(Required work): The response should be the records below, repeated exactly, with each picture left out.

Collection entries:
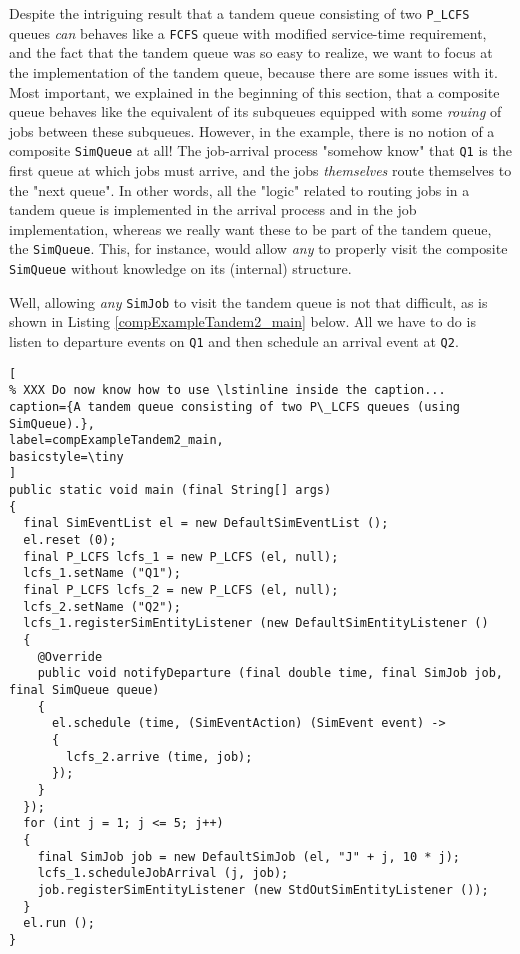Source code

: \documentclass[12pt]{book}
\begin{document}
Despite the intriguing result that a tandem queue consisting of two
  \lstinline|P_LCFS| queues {\em can\/} behaves like a \lstinline|FCFS|
  queue with modified service-time requirement,
  and the fact that the tandem queue was so easy to realize,
  we want to focus at the implementation of the tandem queue,
  because there are some issues with it.
Most important,
  we explained in the beginning of this section,
  that a composite queue behaves like the equivalent
  of its subqueues equipped with some
  {\em rouing\/} of jobs between these subqueues.
However, in the example, there is no notion of a composite
  \lstinline|SimQueue| at all!
The job-arrival process "somehow know" that \lstinline|Q1|
  is the first queue at which jobs must arrive,
  and the jobs {\em themselves\/} route themselves
  to the "next queue".
In other words, all the "logic" related to routing jobs in a
  tandem queue is implemented in the arrival process and
  in the job implementation,
  whereas we really want these to be part of the tandem queue,
  the \lstinline|SimQueue|.
This, for instance, would allow {\em any\/} to properly visit the
  composite \lstinline{SimQueue} without knowledge on its
  (internal) structure.

Well, allowing {\em any\/} \lstinline|SimJob| to visit
  the tandem queue is not that difficult,
  as is shown in Listing \ref{compExampleTandem2_main} below.
All we have to do is listen to departure events
  on \lstinline|Q1| and then schedule an arrival event at \lstinline|Q2|.

\begin{lstlisting}[
% XXX Do now know how to use \lstinline inside the caption...
caption={A tandem queue consisting of two P\_LCFS queues (using SimQueue).},
label=compExampleTandem2_main,
basicstyle=\tiny
]
public static void main (final String[] args)
{    
  final SimEventList el = new DefaultSimEventList ();
  el.reset (0);
  final P_LCFS lcfs_1 = new P_LCFS (el, null);
  lcfs_1.setName ("Q1");
  final P_LCFS lcfs_2 = new P_LCFS (el, null);
  lcfs_2.setName ("Q2");
  lcfs_1.registerSimEntityListener (new DefaultSimEntityListener ()
  {
    @Override
    public void notifyDeparture (final double time, final SimJob job, final SimQueue queue)
    {
      el.schedule (time, (SimEventAction) (SimEvent event) ->
      {
        lcfs_2.arrive (time, job);
      });
    }
  });
  for (int j = 1; j <= 5; j++)
  {
    final SimJob job = new DefaultSimJob (el, "J" + j, 10 * j);
    lcfs_1.scheduleJobArrival (j, job);
    job.registerSimEntityListener (new StdOutSimEntityListener ());
  }
  el.run ();
}
\end{lstlisting}
\end{document}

(Output for this task):
Source code

: \documentclass[12pt]{book}
\begin{document}
Despite the intriguing result that a tandem queue consisting of two
  \lstinline|P_LCFS| queues {\em can\/} behaves like a \lstinline|FCFS|
  queue with modified service-time requirement,
  and the fact that the tandem queue was so easy to realize,
  we want to focus at the implementation of the tandem queue,
  because there are some issues with it.
Most important,
  we explained in the beginning of this section,
  that a composite queue behaves like the equivalent
  of its subqueues equipped with some
  {\em rouing\/} of jobs between these subqueues.
However, in the example, there is no notion of a composite
  \lstinline|SimQueue| at all!
The job-arrival process "somehow know" that \lstinline|Q1|
  is the first queue at which jobs must arrive,
  and the jobs {\em themselves\/} route themselves
  to the "next queue".
In other words, all the "logic" related to routing jobs in a
  tandem queue is implemented in the arrival process and
  in the job implementation,
  whereas we really want these to be part of the tandem queue,
  the \lstinline|SimQueue|.
This, for instance, would allow {\em any\/} to properly visit the
  composite \lstinline{SimQueue} without knowledge on its
  (internal) structure.

Well, allowing {\em any\/} \lstinline|SimJob| to visit
  the tandem queue is not that difficult,
  as is shown in Listing \ref{compExampleTandem2_main} below.
All we have to do is listen to departure events
  on \lstinline|Q1| and then schedule an arrival event at \lstinline|Q2|.

\begin{lstlisting}[
% XXX Do now know how to use \lstinline inside the caption...
caption={A tandem queue consisting of two P\_LCFS queues (using SimQueue).},
label=compExampleTandem2_main,
basicstyle=\tiny
]
public static void main (final String[] args)
{    
  final SimEventList el = new DefaultSimEventList ();
  el.reset (0);
  final P_LCFS lcfs_1 = new P_LCFS (el, null);
  lcfs_1.setName ("Q1");
  final P_LCFS lcfs_2 = new P_LCFS (el, null);
  lcfs_2.setName ("Q2");
  lcfs_1.registerSimEntityListener (new DefaultSimEntityListener ()
  {
    @Override
    public void notifyDeparture (final double time, final SimJob job, final SimQueue queue)
    {
      el.schedule (time, (SimEventAction) (SimEvent event) ->
      {
        lcfs_2.arrive (time, job);
      });
    }
  });
  for (int j = 1; j <= 5; j++)
  {
    final SimJob job = new DefaultSimJob (el, "J" + j, 10 * j);
    lcfs_1.scheduleJobArrival (j, job);
    job.registerSimEntityListener (new StdOutSimEntityListener ());
  }
  el.run ();
}
\end{lstlisting}
\end{document}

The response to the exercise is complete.